By 2004 various industries had to face high turnover trend and legal industry was not an exception. Such social factor as a work-life balance tendency added a new criteria which were critical for potential employees while entering the company. In law firms associates were changing the employers more often than ever before due to various factors the main of which is disaffection of:

  • Poor firm’s culture – the main reason resulting into “long work hours, lack of meaningful assignments and unfriendly work environment”.
  • Compensation system – as a result of “war for talent” and the practice to attract and retain star attorneys from competing firms (“lateral hires”) there was a high spread between partner and associate rates (sometimes as much as 20:1).
  • Promotion system – firm’s expansion strategyaffected the timeline for reaching the status of equity partner which was extended and a second tier of partner termed “junior partner” was addedto prevent the growing number of equity partners. In many firms it was understood that high billables were a requirement for advancement but in reality it did not necessarily encourage efficiency and taking into account the global character of some law firms such practice ran the risk of superseding all other metrics when promotion decisions were being made.

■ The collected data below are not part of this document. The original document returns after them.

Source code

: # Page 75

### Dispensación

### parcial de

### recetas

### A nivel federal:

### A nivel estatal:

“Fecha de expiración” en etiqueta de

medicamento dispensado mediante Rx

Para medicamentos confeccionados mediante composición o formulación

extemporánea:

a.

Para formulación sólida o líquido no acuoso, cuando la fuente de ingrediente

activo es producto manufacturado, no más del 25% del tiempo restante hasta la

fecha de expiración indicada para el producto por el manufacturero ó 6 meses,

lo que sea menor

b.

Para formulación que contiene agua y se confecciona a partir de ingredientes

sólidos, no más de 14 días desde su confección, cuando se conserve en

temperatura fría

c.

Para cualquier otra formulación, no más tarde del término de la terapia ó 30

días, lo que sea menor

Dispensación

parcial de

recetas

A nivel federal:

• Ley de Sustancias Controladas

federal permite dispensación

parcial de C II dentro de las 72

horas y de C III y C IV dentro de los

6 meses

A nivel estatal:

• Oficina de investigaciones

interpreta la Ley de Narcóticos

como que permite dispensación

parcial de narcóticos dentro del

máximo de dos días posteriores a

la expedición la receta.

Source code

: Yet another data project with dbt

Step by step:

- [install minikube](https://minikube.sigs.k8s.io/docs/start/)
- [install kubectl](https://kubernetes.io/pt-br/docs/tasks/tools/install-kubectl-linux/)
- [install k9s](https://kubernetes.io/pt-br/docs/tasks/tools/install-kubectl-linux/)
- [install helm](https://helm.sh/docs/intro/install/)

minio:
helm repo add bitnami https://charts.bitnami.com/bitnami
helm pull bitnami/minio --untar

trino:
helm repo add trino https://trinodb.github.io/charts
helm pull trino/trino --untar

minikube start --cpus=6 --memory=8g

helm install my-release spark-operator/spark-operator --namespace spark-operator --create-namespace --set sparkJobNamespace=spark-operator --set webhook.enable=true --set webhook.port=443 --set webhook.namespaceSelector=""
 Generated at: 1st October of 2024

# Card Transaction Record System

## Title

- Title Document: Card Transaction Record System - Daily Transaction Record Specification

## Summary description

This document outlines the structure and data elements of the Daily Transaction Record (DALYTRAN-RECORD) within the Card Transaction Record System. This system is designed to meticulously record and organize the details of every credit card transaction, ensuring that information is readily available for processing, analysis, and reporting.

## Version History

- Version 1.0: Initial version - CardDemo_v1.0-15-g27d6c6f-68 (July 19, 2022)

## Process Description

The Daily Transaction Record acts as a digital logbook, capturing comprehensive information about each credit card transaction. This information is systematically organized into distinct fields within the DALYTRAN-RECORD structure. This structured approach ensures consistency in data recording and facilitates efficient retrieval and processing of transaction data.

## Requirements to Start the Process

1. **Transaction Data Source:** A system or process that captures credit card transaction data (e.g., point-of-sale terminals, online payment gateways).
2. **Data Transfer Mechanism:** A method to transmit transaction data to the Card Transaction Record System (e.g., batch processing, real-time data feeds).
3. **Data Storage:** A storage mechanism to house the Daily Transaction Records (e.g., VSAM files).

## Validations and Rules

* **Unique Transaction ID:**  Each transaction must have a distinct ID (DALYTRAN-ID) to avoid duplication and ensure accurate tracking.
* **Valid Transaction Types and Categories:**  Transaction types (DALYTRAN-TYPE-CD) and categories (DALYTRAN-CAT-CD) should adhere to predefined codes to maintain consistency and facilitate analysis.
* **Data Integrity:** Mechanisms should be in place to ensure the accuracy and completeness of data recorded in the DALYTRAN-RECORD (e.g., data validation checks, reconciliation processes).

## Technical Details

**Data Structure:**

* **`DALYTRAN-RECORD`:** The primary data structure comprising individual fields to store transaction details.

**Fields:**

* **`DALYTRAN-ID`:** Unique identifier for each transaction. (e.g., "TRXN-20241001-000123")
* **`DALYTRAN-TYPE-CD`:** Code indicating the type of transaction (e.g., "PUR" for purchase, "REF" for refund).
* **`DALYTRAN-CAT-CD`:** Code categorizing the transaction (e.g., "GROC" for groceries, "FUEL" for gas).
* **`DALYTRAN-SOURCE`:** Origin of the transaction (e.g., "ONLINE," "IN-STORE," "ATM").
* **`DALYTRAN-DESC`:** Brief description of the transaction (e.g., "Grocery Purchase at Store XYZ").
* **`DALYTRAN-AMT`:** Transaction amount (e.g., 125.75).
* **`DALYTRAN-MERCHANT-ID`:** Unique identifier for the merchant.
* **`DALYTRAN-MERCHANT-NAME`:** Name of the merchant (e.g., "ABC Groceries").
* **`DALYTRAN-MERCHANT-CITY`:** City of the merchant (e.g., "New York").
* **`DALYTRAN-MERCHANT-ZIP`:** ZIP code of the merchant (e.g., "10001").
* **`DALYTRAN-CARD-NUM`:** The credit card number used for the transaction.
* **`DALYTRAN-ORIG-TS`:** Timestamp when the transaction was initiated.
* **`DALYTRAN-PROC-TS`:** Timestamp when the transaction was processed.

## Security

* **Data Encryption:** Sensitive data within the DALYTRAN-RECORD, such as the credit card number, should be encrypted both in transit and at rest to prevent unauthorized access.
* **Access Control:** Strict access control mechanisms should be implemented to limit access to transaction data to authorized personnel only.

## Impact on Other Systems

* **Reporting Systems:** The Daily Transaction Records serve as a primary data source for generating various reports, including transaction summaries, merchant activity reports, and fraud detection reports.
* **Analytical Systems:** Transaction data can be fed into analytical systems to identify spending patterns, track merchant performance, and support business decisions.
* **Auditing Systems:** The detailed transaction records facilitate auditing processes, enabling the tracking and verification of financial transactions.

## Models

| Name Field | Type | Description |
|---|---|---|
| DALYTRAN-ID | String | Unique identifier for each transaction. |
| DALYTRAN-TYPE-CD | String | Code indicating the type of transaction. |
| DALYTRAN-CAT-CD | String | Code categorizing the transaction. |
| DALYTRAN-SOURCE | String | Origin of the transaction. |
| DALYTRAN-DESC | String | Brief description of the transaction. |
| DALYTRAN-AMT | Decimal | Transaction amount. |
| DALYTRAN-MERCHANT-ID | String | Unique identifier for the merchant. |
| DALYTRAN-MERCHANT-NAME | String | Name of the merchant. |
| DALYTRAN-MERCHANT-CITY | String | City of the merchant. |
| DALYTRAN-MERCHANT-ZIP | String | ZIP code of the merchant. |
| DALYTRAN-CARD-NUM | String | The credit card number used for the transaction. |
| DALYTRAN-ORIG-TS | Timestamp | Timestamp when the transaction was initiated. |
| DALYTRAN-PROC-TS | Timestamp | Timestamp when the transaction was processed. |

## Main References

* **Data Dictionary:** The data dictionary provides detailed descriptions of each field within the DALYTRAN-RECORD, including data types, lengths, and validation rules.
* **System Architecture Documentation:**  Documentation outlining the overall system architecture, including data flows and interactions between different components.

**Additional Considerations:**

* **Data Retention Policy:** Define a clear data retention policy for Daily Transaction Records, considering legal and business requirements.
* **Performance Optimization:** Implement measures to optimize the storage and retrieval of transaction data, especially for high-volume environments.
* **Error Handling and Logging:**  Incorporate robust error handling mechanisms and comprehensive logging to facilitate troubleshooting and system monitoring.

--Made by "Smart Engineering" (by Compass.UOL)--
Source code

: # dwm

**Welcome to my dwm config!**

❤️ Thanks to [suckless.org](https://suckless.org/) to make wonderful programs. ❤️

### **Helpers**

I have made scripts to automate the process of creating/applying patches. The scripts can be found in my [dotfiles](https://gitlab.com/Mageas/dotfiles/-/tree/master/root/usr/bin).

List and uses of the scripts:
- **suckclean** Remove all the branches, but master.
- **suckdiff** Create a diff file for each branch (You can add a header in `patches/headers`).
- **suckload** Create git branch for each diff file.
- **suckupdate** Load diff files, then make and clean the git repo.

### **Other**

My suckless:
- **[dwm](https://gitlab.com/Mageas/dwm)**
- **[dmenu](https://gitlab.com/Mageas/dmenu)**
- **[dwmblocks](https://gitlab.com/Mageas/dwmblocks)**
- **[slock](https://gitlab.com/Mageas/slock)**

In the recent years the customer’s appetites to the quality of legal services have been changing significantly and the client’s expectations have been rising all over the world. The legal market was saturated with the number of law firms with appropriate professional expertise but only a few of such firms could offer a ”value-added” service.

Thus, to have a competitive advantage in the industry and to make a client happy a law firm had to accelerate its efforts to reduces associates turnover by focusing on corporative culture and soft skills and emotional intelligence development in the organization reviewing the performance management systems, financial patterns as well as each firm is to pay appropriate attention to all aspects of the international character of business and personal development maintaining a good relation with clients to make them satisfied.

2. Internal Environment of Baker & McKenzie

Baker & McKenzie was founded in Chicago in 1949 and from the very beginning has intended to be truly global. By 2004 it was the largest law firm in the world by headcount comprising about 9000 employees spread across 70 offices in 38 countries and being among the industry leaders in revenue.

Regardless of the fact that the firm has a strong position in the legal industry there are some areas alarming that Baker & McKenzie is to review its internal environment particularly focusing on attorney’s retention, motivation and improving company’s culture.

Such concepts as firm’s strategy, structure and culture are to be analyzed.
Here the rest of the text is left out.